Cela commence par un appel à la rédaction de l'Hérault. "Il faut absolument parler de Mamie Alexia, elle fait un travail formidable pour les SDF à Béziers". La personne qui parle, on le saura plus tard, a été "sortie de la rue" par celle que tous appellent "Mamie".
Le lieu de rencontre est place du général de Gaulle, devant le bâtiment de la Sécu. La nuit est glaciale, on est en avance. Il y a déjà Domi et Hassan . "On vient les premiers pour aider Mamie à installer. Mamie c'est de la bombe atomique, il faut la canoniser !".

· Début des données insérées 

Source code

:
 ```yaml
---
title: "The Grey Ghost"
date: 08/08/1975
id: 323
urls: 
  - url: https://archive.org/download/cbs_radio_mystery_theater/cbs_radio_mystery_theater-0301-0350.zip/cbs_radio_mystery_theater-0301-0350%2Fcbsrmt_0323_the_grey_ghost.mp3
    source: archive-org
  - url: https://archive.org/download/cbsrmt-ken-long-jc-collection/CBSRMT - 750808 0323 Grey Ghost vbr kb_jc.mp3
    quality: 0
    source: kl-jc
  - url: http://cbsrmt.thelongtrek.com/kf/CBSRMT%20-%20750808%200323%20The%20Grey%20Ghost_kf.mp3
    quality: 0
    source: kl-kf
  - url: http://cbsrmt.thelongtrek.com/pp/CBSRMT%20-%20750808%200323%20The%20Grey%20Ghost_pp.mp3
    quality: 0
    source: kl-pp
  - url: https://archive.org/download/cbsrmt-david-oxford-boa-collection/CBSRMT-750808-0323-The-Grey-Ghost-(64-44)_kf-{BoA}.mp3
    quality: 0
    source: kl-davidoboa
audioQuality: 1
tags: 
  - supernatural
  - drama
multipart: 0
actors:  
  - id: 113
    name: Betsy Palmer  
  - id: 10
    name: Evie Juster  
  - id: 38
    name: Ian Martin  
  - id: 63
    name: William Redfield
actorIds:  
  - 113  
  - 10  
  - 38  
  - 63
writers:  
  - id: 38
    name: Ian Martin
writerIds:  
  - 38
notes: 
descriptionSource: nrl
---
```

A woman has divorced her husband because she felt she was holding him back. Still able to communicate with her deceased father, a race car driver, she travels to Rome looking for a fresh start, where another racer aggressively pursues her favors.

Mamie Alexia arrive, 73 ans, cheveux courts et une pêche d'enfer. Elle les embrasse tous comme du bon pain. Elle dit : "Ce sont mes enfants" et eux viennent se blottir dans ses bras. Davantage que pour le repas, ils viennent pour la chaleur humaine et pour parler de leurs problèmes. Pour ça il y a un code : "On va dans le bureau ?", c'est à dire qu'on s'éloigne de quelques mètres pour pouvoir se confier. Elle connaît tout de leur passé. Celui-ci était expert comptable et a sombré après une rupture amoureuse, celui là était entraîneur de foot de haut niveau et a tout perdu à cause de pépins physiques, il y a le jeune homosexuel rejeté par sa famille. Il y a celui qui a été abandonné enfant et c'est à Alexia qu'il a dit la première fois " maman ". Comment arrive-t-elle à supporter autant de souffrances, à entendre autant d'histoires terribles ? "Tout ce qu'ils me racontent me touche profondément mais en même temps, je suis blindée. Je fais aussi de l'accompagnement de fin de vie à l'hôpital. J'ai le mental pour ça."
La peur au quotidien
Mamie n'est pas une militante politique, ni une "grenouille de bénitier", elle n'est pas riche (elle vit dans une seule pièce) mais "elle a du temps" et a trouvé un sens à ce temps : "La rue c'est ma vie, je mourrais dans la rue" dit elle avec un grand sourire. Elle confie avoir fait l'expérience de vivre à même le trottoir pendant une semaine pour comprendre ce que ses " enfants " subissent. "On a tout le temps peur, on est tout le temps chassés." Elle connaît par cœur le scenario qui mène des hommes et aujourd'hui de plus en plus de femmes à devenir SDF : "On perd son travail, alors on doit quitter l'appartement. En attendant, on dort dans la voiture. Et puis un jour la voiture part à la fourrière et on est dans la rue". Et vivre dans la rue, c'est quoi ? C'est disparaître aux yeux du monde. Simon témoigne : "On ne nous voit pas. Quelque fois, les gens jettent un regard de pitié... sur notre chien. En fait, on est moins que des chiens."
Ils ont tous le numéro de téléphone de Mamie. Pour l'appeler quand ça va mal. Elle les emmène chez le médecin et même les accueille parfois quelques jours dans la caravane qu'elle a posé dans le jardin de Robert, son complice. Car l'œuvre de Mamie tient aussi par tout un réseau de "résistants" à l'indifférence. Robert qui la conduit partout avec sa R21, Jérémie qui prépare la soupe du mardi soir, des bénévoles des Restos du cœur qui viennent épauler. Il y a aussi Emmanuelle, jeune fille qui envisage de travailler dans la filière sociale. "J'ai rencontré Mamie aux Restos du cœur et je me suis ralliée à sa cause. J'essaye de monter un projet pour pouvoir trouver un local. Il faut pérenniser ce que fait mamie mais ici, dans la rue, ce n'est pas très pratique. On voudrait pouvoir faire ça au chaud, essayer de les mettre à l'abri le plus possible."
La bonne cuisine de mamie Alexia est connue de tous les SDF de Béziers. Et à Noël, c'était saumon fumé, foie gras et champagne. C'est la seule occasion ou mamie tolère l'alcool, sinon c'est interdit.
La petite communauté se retrouve et on dirait une famille. Il y a Angelo qui n'est pas SDF mais qui vient " pour la convivialité. Voir ce qui se passe ici, ça m'émeut. ça n'existe qu'ici, grâce à elle. Mamie, c'est la grande classe, c'est une Madame. " Hassan renchérit : " C'est un ange. On sait qu'il lui arrive des misères dans sa vie , et pourtant, elle est toujours là pour nous. "
On rit beaucoup. Ce soir c'est la Saint-Valentin " Je suis un cœur à prendre ", clame Alexia et chacun rivalise de pitreries pour attirer son attention.
On parle des élections à venir aux Etats unis, des chances de Barrack Obama. Le temps d'une soirée, ils font partie du Monde, qui les a pourtant oublié.